- _GOAL OF THE EXERCISE_
A complete answer includes every line below with the word "other".

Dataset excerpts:
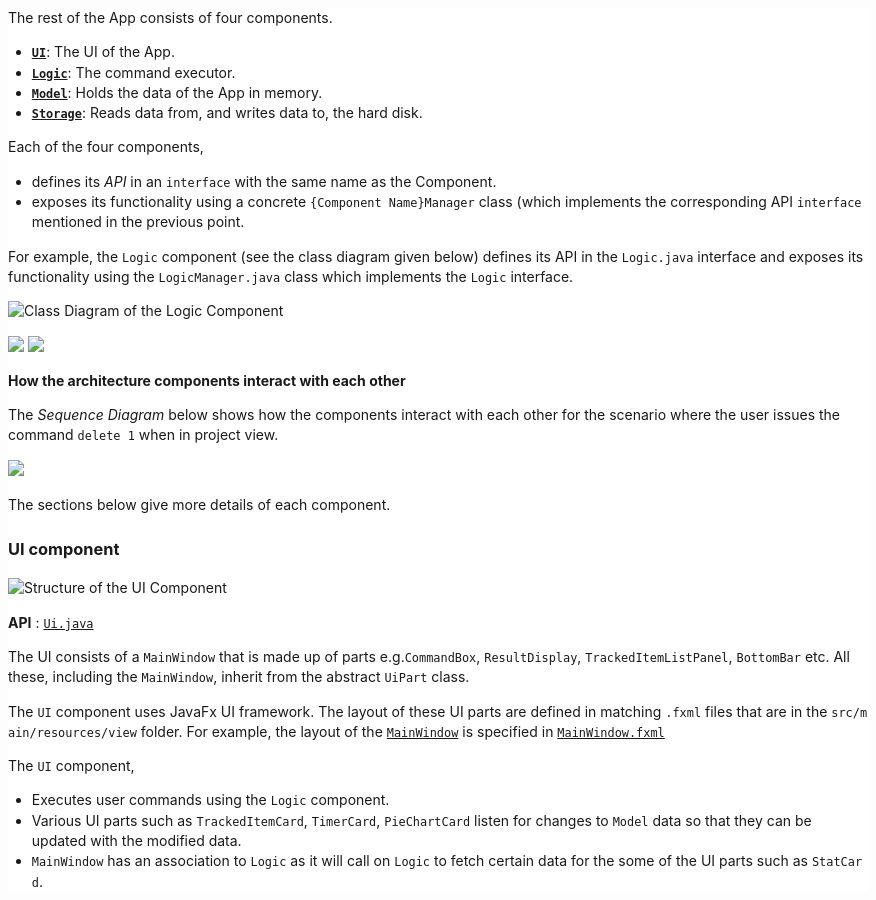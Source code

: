 The rest of the App consists of four components.

* [**`UI`**](#ui-component): The UI of the App.
* [**`Logic`**](#logic-component): The command executor.
* [**`Model`**](#model-component): Holds the data of the App in memory.
* [**`Storage`**](#storage-component): Reads data from, and writes data to, the hard disk.

Each of the four components,

* defines its _API_ in an `interface` with the same name as the Component.
* exposes its functionality using a concrete `{Component Name}Manager` class (which implements the corresponding API `interface` mentioned in the previous point.

For example, the `Logic` component (see the class diagram given below) defines its API in the `Logic.java` interface and exposes its functionality using the `LogicManager.java` class which implements the `Logic` interface.

![Class Diagram of the Logic Component](images/LogicClassDiagram.png)

<img src="images/LogicClassDiagram.png" width="1000"/>

<img src="images/LogicClassDiagram.png" width="2000"/>

**How the architecture components interact with each other**

The _Sequence Diagram_ below shows how the components interact with each other for the scenario where the user issues the command `delete 1` when in project view.

<img src="images/ArchitectureSequenceDiagram.png" width="574" />

The sections below give more details of each component.

### UI component

![Structure of the UI Component](images/UiClassDiagram.png)

**API** :
[`Ui.java`](https://github.com/se-edu/addressbook-level3/tree/master/src/main/java/seedu/address/ui/Ui.java)

The UI consists of a `MainWindow` that is made up of parts e.g.`CommandBox`, `ResultDisplay`, `TrackedItemListPanel`, `BottomBar` etc. All these, including the `MainWindow`, inherit from the abstract `UiPart` class.

The `UI` component uses JavaFx UI framework. The layout of these UI parts are defined in matching `.fxml` files that are in the `src/main/resources/view` folder. For example, the layout of the [`MainWindow`](https://github.com/se-edu/addressbook-level3/tree/master/src/main/java/seedu/address/ui/MainWindow.java) is specified in [`MainWindow.fxml`](https://github.com/se-edu/addressbook-level3/tree/master/src/main/resources/view/MainWindow.fxml)

The `UI` component,

* Executes user commands using the `Logic` component.
* Various UI parts such as `TrackedItemCard`, `TimerCard`, `PieChartCard` listen for changes to `Model` data so that they can be updated with the modified data.
* `MainWindow` has an association to `Logic` as it will call on `Logic` to fetch certain data for the some of the UI parts such as `StatCard`.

- _ANSWER FOR THIS EXERCISE_
**How the architecture components interact with each other**
The _Sequence Diagram_ below shows how the components interact with each other for the scenario where the user issues the command `delete 1` when in project view.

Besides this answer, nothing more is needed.